2.5. Chemical Analysis of Spot Urine Samples

Detailed information on the preparation, extraction, and analysis of urine samples can be found in Morgan et al. [8]. Briefly, the home group of children had their spot urine samples over the 48-h monitoring period pooled into one sample per child. For the daycare group of children, their spot urine samples over the 48-h monitoring period were pooled separately per child into one sample at daycare and into one sample at home. The exception was for 15 children (five in the daycare group and 10 in the home group) that had a recent pesticide application (<7 days) at their homes. Spot urine samples for these children were not pooled, and each sample was analyzed separately.
Each pooled or non-pooled urine sample (1 mL) was hydrolyzed with 100 µL of hydrochloric acid, heated in an oven for one hour at 80 °C, and then 1 mL of 20% sodium chloride and 1 mL of chlorobutane were added to the vial. The extracts were centrifuged, silylated with 100 µL of N-(tert-butyldimethylsilyl)-N-methyltrifluoroacetamide, and transferred to a GC vial. The extracts were quantified for levels of total PCP (free PCP and PCP-glucuronide) using a gas chromatography/mass selective detector (Hewlett-Packard 6890/5973A, Agilent Technologies, Golden, CO, USA) in the selected ion-monitoring mode. The limit of quantification (LOQ) for PCP was estimated by using the lowest calibration standard (2 ng/mL) with a signal to noise ratio above two. The estimated LOQ was 0.4 ng/mL for PCP. The limit of detection (LOD) was estimated at one-half the LOQ (0.2 ng/mL) for PCP.
The levels of creatinine were also measured in each child’s pooled urine sample as described in Morgan et al. [8]. Briefly, a 10 mL aliquot was taken from each thawed sample and placed into a cryovial with lid at the Battelle laboratory. The urine aliquots were shipped in coolers with dry ice overnight to the Clinical Laboratory, Ohio State University in Columbus, OH, USA. The urine aliquots were quantified for the levels of creatinine using the Jaffe picric colormetric method. Non-pooled urine samples were not analyzed for creatinine concentrations as they generally lacked a sufficient volume for this analysis.

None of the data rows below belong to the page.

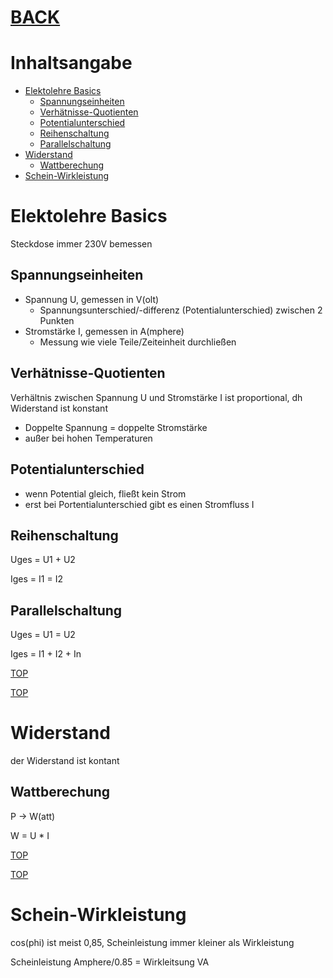 # [BACK](../index.html)
# Inhaltsangabe
- [Elektolehre Basics](#elektolehre-basics)
	- [Spannungseinheiten](#spannungseinheiten)
	- [Verhätnisse-Quotienten](#verhätnisse-quotienten)
	- [Potentialunterschied](#potentialunterschied)
	- [Reihenschaltung](#reihenschaltung)
	- [Parallelschaltung](#parallelschaltung)
- [Widerstand](#widerstand)
	- [Wattberechung](#wattberechung)
- [Schein-Wirkleistung](#schein-wirkleistung)

# Elektolehre Basics
Steckdose immer 230V bemessen

## Spannungseinheiten
- Spannung U, gemessen in V(olt)
	- Spannungsunterschied/-differenz (Potentialunterschied) zwischen 2 Punkten
- Stromstärke I, gemessen in A(mphere)
	- Messung wie viele Teile/Zeiteinheit durchließen

## Verhätnisse-Quotienten
Verhältnis zwischen Spannung U und Stromstärke I ist proportional, dh Widerstand
ist konstant
- Doppelte Spannung = doppelte Stromstärke
- außer bei hohen Temperaturen 

## Potentialunterschied
- wenn Potential gleich, fließt kein Strom 
- erst bei Portentialunterschied gibt es einen Stromfluss I

## Reihenschaltung
Uges = U1 + U2

Iges = I1 = I2

## Parallelschaltung
Uges = U1 = U2

Iges = I1 + I2 + In

[TOP](#)

[TOP](#)

# Widerstand
der Widerstand ist kontant

## Wattberechung 
P -> W(att)

W = U * I 

[TOP](#)

[TOP](#)

# Schein-Wirkleistung
cos(phi) ist meist 0,85, Scheinleistung immer kleiner als Wirkleistung

Scheinleistung Amphere/0.85 = Wirkleitsung VA



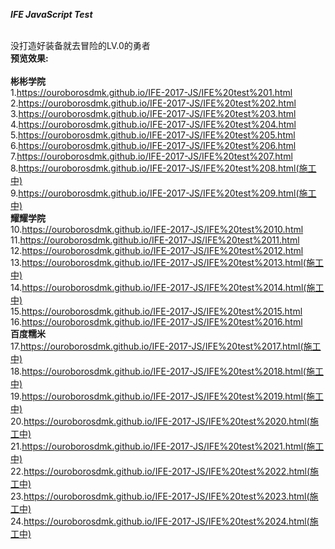<strong><em>IFE JavaScript Test</em></strong>

<br />没打造好装备就去冒险的LV.0的勇者
<br /><strong>预览效果:</strong>
<br />
<br /><strong>彬彬学院</strong>
<br />1.https://ouroborosdmk.github.io/IFE-2017-JS/IFE%20test%201.html
<br />2.https://ouroborosdmk.github.io/IFE-2017-JS/IFE%20test%202.html
<br />3.https://ouroborosdmk.github.io/IFE-2017-JS/IFE%20test%203.html
<br />4.https://ouroborosdmk.github.io/IFE-2017-JS/IFE%20test%204.html
<br />5.https://ouroborosdmk.github.io/IFE-2017-JS/IFE%20test%205.html
<br />6.https://ouroborosdmk.github.io/IFE-2017-JS/IFE%20test%206.html
<br />7.https://ouroborosdmk.github.io/IFE-2017-JS/IFE%20test%207.html
<br />8.https://ouroborosdmk.github.io/IFE-2017-JS/IFE%20test%208.html(施工中)
<br />9.https://ouroborosdmk.github.io/IFE-2017-JS/IFE%20test%209.html(施工中)
<br /><strong>耀耀学院</strong>
<br />10.https://ouroborosdmk.github.io/IFE-2017-JS/IFE%20test%2010.html
<br />11.https://ouroborosdmk.github.io/IFE-2017-JS/IFE%20test%2011.html
<br />12.https://ouroborosdmk.github.io/IFE-2017-JS/IFE%20test%2012.html
<br />13.https://ouroborosdmk.github.io/IFE-2017-JS/IFE%20test%2013.html(施工中)
<br />14.https://ouroborosdmk.github.io/IFE-2017-JS/IFE%20test%2014.html(施工中)
<br />15.https://ouroborosdmk.github.io/IFE-2017-JS/IFE%20test%2015.html
<br />16.https://ouroborosdmk.github.io/IFE-2017-JS/IFE%20test%2016.html
<br /><strong>百度糯米</strong>
<br />17.https://ouroborosdmk.github.io/IFE-2017-JS/IFE%20test%2017.html(施工中)
<br />18.https://ouroborosdmk.github.io/IFE-2017-JS/IFE%20test%2018.html(施工中)
<br />19.https://ouroborosdmk.github.io/IFE-2017-JS/IFE%20test%2019.html(施工中)
<br />20.https://ouroborosdmk.github.io/IFE-2017-JS/IFE%20test%2020.html(施工中)
<br />21.https://ouroborosdmk.github.io/IFE-2017-JS/IFE%20test%2021.html(施工中)
<br />22.https://ouroborosdmk.github.io/IFE-2017-JS/IFE%20test%2022.html(施工中)
<br />23.https://ouroborosdmk.github.io/IFE-2017-JS/IFE%20test%2023.html(施工中)
<br />24.https://ouroborosdmk.github.io/IFE-2017-JS/IFE%20test%2024.html(施工中)
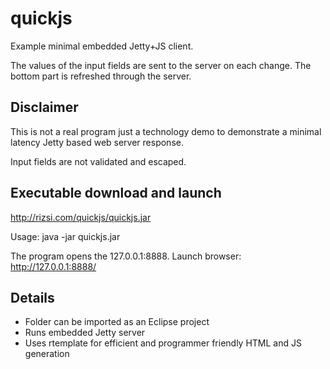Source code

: # quickjs

Example minimal embedded Jetty+JS client.

The values of the input fields are sent to the server on each change. The bottom part is refreshed through the server.

## Disclaimer

This is not a real program just a technology demo to demonstrate a minimal latency Jetty based web server response.

Input fields are not validated and escaped.

## Executable download and launch

http://rizsi.com/quickjs/quickjs.jar

Usage: java -jar quickjs.jar

The program opens the 127.0.0.1:8888. Launch browser: http://127.0.0.1:8888/

## Details

* Folder can be imported as an Eclipse project
* Runs embedded Jetty server
* Uses rtemplate for efficient and programmer friendly HTML and JS generation
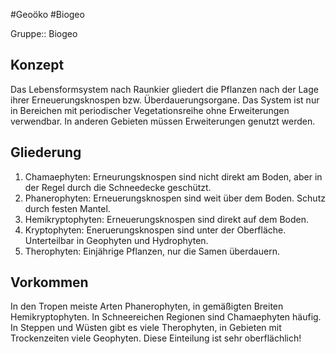 #Geoöko #Biogeo

Gruppe:: Biogeo

## Konzept

Das Lebensformsystem nach Raunkier gliedert die Pflanzen nach der Lage ihrer Erneuerungsknospen bzw. Überdauerungsorgane. Das System ist nur in Bereichen mit periodischer Vegetationsreihe ohne Erweiterungen verwendbar. In anderen Gebieten müssen Erweiterungen genutzt werden.

## Gliederung

1. Chamaephyten: Erneurungsknospen sind nicht direkt am Boden, aber in der Regel durch die Schneedecke geschützt.
2. Phanerophyten: Erneuerungsknospen sind weit über dem Boden. Schutz durch festen Mantel.
3. Hemikryptophyten: Erneuerungsknospen sind direkt auf dem Boden.
4. Kryptophyten: Eneruerungsknospen sind unter der Oberfläche. Unterteilbar in Geophyten und Hydrophyten.
5. Therophyten: Einjährige Pflanzen, nur die Samen überdauern.

## Vorkommen

In den Tropen meiste Arten Phanerophyten, in gemäßigten Breiten Hemikryptophyten. In Schneereichen Regionen sind Chamaephyten häufig. In Steppen und Wüsten gibt es viele Therophyten, in Gebieten mit Trockenzeiten viele Geophyten. Diese Einteilung ist sehr oberflächlich!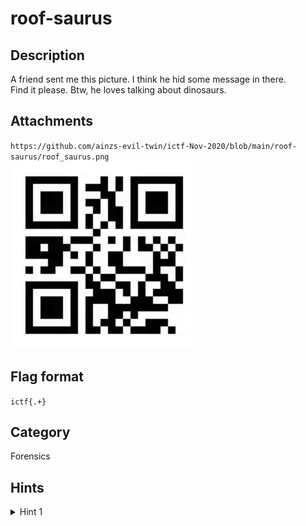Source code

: # roof-saurus

## Description

A friend sent me this picture. I think he hid some message in there.  
Find it please. Btw, he loves talking about dinosaurs.

## Attachments

`https://github.com/ainzs-evil-twin/ictf-Nov-2020/blob/main/roof-saurus/roof_saurus.png`  
![Funny Image](../roof-saurus/roof_saurus.png)

## Flag format

`ictf{.+}`

## Category

Forensics

## Hints

<details> 
    <summary>Hint 1</summary> 
    The funny picture is a QR code, no need to thank me
</details>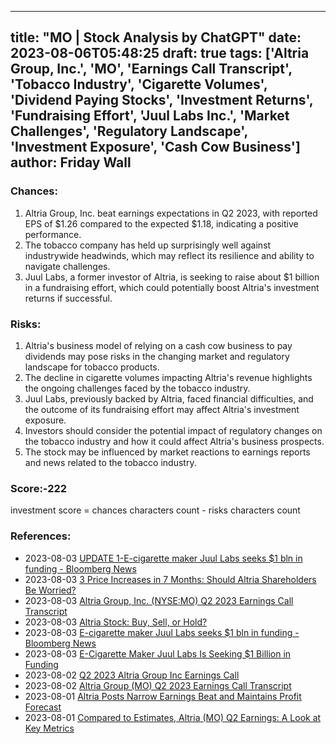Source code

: 
---
title: "MO | Stock Analysis by ChatGPT"
date: 2023-08-06T05:48:25
draft: true
tags: ['Altria Group, Inc.', 'MO', 'Earnings Call Transcript', 'Tobacco Industry', 'Cigarette Volumes', 'Dividend Paying Stocks', 'Investment Returns', 'Fundraising Effort', 'Juul Labs Inc.', 'Market Challenges', 'Regulatory Landscape', 'Investment Exposure', 'Cash Cow Business']
author: Friday Wall
---

### Chances:
1. Altria Group, Inc. beat earnings expectations in Q2 2023, with reported EPS of $1.26 compared to the expected $1.18, indicating a positive performance.
2. The tobacco company has held up surprisingly well against industrywide headwinds, which may reflect its resilience and ability to navigate challenges.
3. Juul Labs, a former investor of Altria, is seeking to raise about $1 billion in a fundraising effort, which could potentially boost Altria's investment returns if successful.
### Risks:
1. Altria's business model of relying on a cash cow business to pay dividends may pose risks in the changing market and regulatory landscape for tobacco products.
2. The decline in cigarette volumes impacting Altria's revenue highlights the ongoing challenges faced by the tobacco industry.
3. Juul Labs, previously backed by Altria, faced financial difficulties, and the outcome of its fundraising effort may affect Altria's investment exposure.
4. Investors should consider the potential impact of regulatory changes on the tobacco industry and how it could affect Altria's business prospects.
5. The stock may be influenced by market reactions to earnings reports and news related to the tobacco industry.
### Score:-222
investment score = chances characters count - risks characters count
### References:
- 2023-08-03 [UPDATE 1-E-cigarette maker Juul Labs seeks $1 bln in funding - Bloomberg News](https://finance.yahoo.com/news/1-e-cigarette-maker-juul-132243680.html?.tsrc=rss)
- 2023-08-03 [3 Price Increases in 7 Months: Should Altria Shareholders Be Worried?](https://finance.yahoo.com/m/f2750845-f57a-3a00-85f7-e89d7e0a2bbe/3-price-increases-in-7.html?.tsrc=rss)
- 2023-08-03 [Altria Group, Inc. (NYSE:MO) Q2 2023 Earnings Call Transcript](https://finance.yahoo.com/news/altria-group-inc-nyse-mo-115558659.html?.tsrc=rss)
- 2023-08-03 [Altria Stock: Buy, Sell, or Hold?](https://finance.yahoo.com/m/d2cf2dcc-72dd-3ab6-afae-4d35032d78ef/altria-stock%3A-buy%2C-sell%2C-or.html?.tsrc=rss)
- 2023-08-03 [E-cigarette maker Juul Labs seeks $1 bln in funding - Bloomberg News](https://finance.yahoo.com/news/e-cigarette-maker-juul-labs-025925392.html?.tsrc=rss)
- 2023-08-03 [E-Cigarette Maker Juul Labs Is Seeking $1 Billion in Funding](https://finance.yahoo.com/news/e-cigarette-maker-juul-labs-015801828.html?.tsrc=rss)
- 2023-08-02 [Q2 2023 Altria Group Inc Earnings Call](https://finance.yahoo.com/news/q2-2023-altria-group-inc-053623119.html?.tsrc=rss)
- 2023-08-02 [Altria Group (MO) Q2 2023 Earnings Call Transcript](https://finance.yahoo.com/m/3edff9a2-0630-3af5-8d5c-50856627428b/altria-group-%28mo%29-q2-2023.html?.tsrc=rss)
- 2023-08-01 [Altria Posts Narrow Earnings Beat and Maintains Profit Forecast](https://finance.yahoo.com/m/cd73f31f-c2f2-3981-a122-46eddd93aeba/altria-posts-narrow-earnings.html?.tsrc=rss)
- 2023-08-01 [Compared to Estimates, Altria (MO) Q2 Earnings: A Look at Key Metrics](https://finance.yahoo.com/news/compared-estimates-altria-mo-q2-150006327.html?.tsrc=rss)


                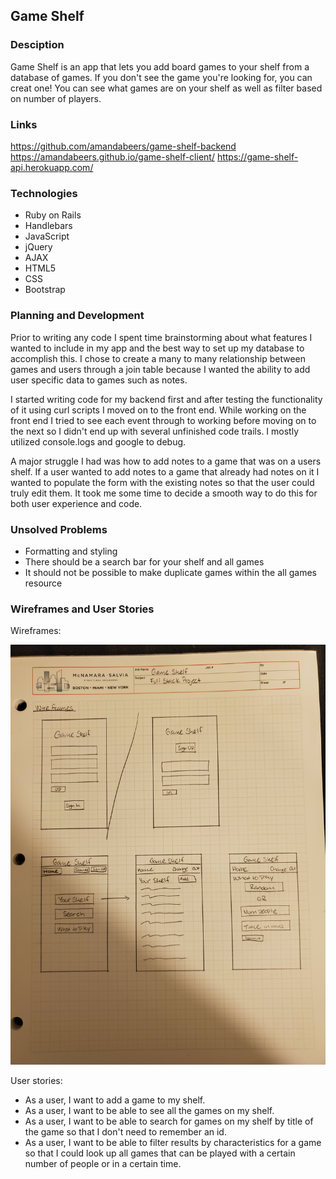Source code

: ## Game Shelf

### Desciption

Game Shelf is an app that lets you add board games to your shelf from a database of games. If you don't see the game you're looking for, you can creat one! You can see what games are on your shelf as well as filter based on number of players.

### Links

https://github.com/amandabeers/game-shelf-backend
https://amandabeers.github.io/game-shelf-client/
https://game-shelf-api.herokuapp.com/

### Technologies

- Ruby on Rails
- Handlebars
- JavaScript
- jQuery
- AJAX
- HTML5
- CSS
- Bootstrap

### Planning and Development

Prior to writing any code I spent time brainstorming about what features I wanted to include in my app and the best way to set up my database to accomplish this. I chose to create a many to many relationship between games and users through a join table because I wanted the ability to add user specific data to games such as notes.

I started writing code for my backend first and after testing the functionality of it using curl scripts I moved on to the front end. While working on the front end I tried to see each event through to working before moving on to the next so I didn't end up with several unfinished code trails. I mostly utilized console.logs and google to debug.

A major struggle I had was how to add notes to a game that was on a users shelf. If a user wanted to add notes to a game that already had notes on it I wanted to populate the form with the existing notes so that the user could truly edit them. It took me some time to decide a smooth way to do this for both user experience and code.

### Unsolved Problems

- Formatting and styling
- There should be a search bar for your shelf and all games
- It should not be possible to make duplicate games within the all games resource


### Wireframes and User Stories

Wireframes:

  ![Wireframe Image](./public/20190721_Wireframes.jpg)

User stories:
- As a user, I want to add a game to my shelf.
- As a user, I want to be able to see all the games on my shelf.
- As a user, I want to be able to search for games on my shelf by title of the game so that I don't need to remember an id.
- As a user, I want to be able to filter results by characteristics for a game so that I could look up all games that can be played with a certain number of people or in a certain time.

2.6. Quality Assurance Procedures

Quality control samples including field and laboratory blanks, matrix spikes, and duplicate samples (field and analytical) were collected in the CTEPP study [8]. All field and laboratory blanks were below the LOD in urine. Matrix spike recoveries ranged from 71%–113% for PCP in urine, except for one sample (64%). Relative percent differences between duplicate field samples (aliquots of the same sample) or duplicate analytical samples (aliquots of the same sample extract) were less than 13% in urine.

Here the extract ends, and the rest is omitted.